By: Lauren Fabrizi
State lawmakers held a hearing Friday to address legal conflicts for same-sex couples who qualify for federal marriage benefits, but whose relationships aren't recognized in the state.
Five months ago, part of the Defense of Marriage Act was struck down, granting federal marriage benefits to same–sex couples.
But Robin Maril, an attorney with the Human Rights Campaign in Washington, D.C., said this does not directly affect couples living in states like Nebraska that do not support gay marriage.
"Surviving same–sex spouses living in Nebraska will be considered ineligible to receive benefits because they are not considered married by their home state," Maril said.
Maril said those same–sex couples will have to file as individuals instead.
Sen.
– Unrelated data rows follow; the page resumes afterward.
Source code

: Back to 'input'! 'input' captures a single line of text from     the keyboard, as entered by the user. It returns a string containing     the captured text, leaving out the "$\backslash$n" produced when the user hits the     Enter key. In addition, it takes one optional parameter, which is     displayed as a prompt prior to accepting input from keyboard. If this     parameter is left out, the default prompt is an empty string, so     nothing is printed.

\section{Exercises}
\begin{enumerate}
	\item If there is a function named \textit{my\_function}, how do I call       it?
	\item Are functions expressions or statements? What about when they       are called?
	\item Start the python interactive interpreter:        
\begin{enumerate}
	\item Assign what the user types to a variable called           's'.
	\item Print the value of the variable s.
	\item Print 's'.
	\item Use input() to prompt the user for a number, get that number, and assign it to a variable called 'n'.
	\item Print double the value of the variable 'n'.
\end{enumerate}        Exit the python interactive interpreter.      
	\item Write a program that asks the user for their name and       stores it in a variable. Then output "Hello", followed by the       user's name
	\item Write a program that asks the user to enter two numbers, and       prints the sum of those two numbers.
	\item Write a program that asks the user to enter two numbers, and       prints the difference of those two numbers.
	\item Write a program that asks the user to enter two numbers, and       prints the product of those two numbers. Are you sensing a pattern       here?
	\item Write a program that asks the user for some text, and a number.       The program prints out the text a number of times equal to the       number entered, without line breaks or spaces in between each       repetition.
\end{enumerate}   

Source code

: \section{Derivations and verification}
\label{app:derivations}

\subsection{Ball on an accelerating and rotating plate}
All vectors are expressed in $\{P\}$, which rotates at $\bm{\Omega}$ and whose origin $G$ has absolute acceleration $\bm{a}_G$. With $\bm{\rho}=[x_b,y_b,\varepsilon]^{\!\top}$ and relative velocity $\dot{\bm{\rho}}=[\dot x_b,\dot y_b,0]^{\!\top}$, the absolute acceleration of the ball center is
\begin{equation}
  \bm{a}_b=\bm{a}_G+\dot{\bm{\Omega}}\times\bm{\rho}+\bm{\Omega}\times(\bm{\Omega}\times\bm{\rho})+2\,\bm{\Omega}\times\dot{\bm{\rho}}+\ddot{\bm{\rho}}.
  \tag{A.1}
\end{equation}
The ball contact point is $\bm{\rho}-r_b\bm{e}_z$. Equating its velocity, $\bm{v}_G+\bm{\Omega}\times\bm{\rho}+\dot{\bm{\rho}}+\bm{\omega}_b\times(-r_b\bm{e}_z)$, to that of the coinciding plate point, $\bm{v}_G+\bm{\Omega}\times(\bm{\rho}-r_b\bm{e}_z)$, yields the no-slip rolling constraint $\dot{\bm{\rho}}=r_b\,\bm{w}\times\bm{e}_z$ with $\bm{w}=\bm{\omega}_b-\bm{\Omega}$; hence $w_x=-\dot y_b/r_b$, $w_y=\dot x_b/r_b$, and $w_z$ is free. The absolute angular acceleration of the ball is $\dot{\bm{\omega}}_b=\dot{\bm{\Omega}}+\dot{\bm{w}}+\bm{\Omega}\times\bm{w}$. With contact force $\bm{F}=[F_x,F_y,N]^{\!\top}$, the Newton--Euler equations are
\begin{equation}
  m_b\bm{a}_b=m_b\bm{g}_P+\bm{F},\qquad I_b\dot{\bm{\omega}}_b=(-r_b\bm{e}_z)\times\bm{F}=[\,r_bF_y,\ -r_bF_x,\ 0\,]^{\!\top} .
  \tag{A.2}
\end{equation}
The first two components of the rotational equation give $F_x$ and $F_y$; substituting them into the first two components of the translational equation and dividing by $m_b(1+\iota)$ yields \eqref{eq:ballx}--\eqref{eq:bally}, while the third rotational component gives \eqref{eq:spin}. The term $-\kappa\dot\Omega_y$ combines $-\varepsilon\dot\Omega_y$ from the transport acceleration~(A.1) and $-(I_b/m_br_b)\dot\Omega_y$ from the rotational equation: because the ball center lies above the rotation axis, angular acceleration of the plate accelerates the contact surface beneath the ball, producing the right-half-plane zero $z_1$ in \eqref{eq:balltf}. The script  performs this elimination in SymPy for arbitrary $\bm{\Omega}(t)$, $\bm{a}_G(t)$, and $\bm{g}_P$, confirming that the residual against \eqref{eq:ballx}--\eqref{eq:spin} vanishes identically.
Ernie Chambers said the high court's ruling should be enough, and Nebraska should have to follow it.
"The federal should trump the state, and these things should be struck down," Chambers said.
Chambers said he's putting forth a bill in the upcoming legislative session to lift the ban on gay marriage in Nebraska.
But opponents said they will continue to push for their belief that marriage should be defined between a man and woman.
"This attempt to redefine marriage is just mind boggling to me that people would even think this is a good thing to do," Maris Bentley said. "Because it's not."
Maril said she believes it's likely this conflict will ultimately bring about a lawsuit. She said she believes it's just a matter of time.